→ **Material for this exercise**:
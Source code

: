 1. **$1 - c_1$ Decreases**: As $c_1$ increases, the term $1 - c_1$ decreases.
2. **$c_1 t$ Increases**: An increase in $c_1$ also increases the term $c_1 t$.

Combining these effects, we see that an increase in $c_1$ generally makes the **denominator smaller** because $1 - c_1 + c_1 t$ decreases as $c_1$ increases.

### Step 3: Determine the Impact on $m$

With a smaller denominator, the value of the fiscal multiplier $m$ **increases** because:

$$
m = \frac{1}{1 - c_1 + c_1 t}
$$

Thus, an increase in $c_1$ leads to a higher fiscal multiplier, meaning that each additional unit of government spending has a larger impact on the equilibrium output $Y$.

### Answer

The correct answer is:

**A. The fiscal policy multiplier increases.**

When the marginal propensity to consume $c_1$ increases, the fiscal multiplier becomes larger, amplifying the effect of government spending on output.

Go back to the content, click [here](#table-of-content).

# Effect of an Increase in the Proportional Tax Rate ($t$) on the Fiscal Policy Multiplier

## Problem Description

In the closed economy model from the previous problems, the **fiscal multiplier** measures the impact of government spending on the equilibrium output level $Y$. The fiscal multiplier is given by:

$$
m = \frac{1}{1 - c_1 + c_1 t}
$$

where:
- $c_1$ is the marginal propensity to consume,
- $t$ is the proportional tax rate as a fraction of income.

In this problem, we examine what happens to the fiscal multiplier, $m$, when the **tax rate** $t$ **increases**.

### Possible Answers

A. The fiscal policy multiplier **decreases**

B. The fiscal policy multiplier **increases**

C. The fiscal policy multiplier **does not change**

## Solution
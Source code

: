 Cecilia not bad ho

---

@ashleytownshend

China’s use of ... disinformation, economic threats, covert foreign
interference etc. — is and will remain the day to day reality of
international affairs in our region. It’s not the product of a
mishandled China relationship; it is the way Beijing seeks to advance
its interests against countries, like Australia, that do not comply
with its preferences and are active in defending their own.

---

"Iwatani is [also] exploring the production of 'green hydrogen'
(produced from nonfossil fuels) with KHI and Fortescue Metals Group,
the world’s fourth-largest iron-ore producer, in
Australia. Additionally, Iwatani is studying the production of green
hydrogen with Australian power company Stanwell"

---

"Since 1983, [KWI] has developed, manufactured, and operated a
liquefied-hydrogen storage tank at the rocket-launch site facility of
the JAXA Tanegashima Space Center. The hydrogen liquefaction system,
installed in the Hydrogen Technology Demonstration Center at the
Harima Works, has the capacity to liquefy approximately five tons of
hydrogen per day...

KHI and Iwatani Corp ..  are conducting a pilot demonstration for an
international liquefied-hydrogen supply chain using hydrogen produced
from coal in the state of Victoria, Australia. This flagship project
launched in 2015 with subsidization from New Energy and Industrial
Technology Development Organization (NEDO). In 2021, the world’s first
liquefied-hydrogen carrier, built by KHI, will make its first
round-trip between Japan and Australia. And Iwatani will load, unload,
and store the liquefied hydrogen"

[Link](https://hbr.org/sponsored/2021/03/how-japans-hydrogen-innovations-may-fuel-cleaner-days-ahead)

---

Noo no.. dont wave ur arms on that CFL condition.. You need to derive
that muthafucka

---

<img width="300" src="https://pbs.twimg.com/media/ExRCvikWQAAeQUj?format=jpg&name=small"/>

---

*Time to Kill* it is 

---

* * *

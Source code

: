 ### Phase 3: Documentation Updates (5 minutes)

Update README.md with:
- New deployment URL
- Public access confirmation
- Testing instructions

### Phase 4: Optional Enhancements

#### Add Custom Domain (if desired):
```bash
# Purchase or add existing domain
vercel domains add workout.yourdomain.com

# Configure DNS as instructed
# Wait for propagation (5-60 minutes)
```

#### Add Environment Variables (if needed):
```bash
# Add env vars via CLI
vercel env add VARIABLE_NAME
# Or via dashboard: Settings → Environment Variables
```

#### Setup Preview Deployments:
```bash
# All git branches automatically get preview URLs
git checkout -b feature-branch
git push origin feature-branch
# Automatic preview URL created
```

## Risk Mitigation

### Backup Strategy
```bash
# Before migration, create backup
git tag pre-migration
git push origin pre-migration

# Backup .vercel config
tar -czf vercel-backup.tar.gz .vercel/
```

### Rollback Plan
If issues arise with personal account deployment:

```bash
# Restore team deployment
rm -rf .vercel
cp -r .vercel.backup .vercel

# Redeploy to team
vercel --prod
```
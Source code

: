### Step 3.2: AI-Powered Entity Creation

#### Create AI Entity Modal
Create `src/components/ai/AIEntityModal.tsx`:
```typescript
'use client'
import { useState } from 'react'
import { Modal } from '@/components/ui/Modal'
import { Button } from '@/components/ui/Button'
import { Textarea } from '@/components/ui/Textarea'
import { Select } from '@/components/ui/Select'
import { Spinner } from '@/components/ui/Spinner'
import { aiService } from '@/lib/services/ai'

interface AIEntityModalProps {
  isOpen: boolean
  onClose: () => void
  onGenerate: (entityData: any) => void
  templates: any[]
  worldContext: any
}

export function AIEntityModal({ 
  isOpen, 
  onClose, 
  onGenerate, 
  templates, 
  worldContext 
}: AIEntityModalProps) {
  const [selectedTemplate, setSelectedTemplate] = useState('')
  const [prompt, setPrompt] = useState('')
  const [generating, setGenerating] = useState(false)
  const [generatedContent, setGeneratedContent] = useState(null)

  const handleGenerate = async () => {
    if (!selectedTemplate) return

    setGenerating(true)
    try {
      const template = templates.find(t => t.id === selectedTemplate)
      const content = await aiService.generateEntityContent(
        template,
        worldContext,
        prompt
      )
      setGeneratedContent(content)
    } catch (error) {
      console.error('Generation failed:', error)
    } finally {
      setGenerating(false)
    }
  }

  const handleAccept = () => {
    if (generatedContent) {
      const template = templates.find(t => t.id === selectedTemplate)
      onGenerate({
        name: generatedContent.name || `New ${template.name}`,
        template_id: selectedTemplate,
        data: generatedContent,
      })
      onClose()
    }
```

→ **Instructions for the task**:
Every line in the data above that includes the word "setGeneratedContent" should be copied.

→ **Answer below**:
  const [generatedContent, setGeneratedContent] = useState(null)
      setGeneratedContent(content)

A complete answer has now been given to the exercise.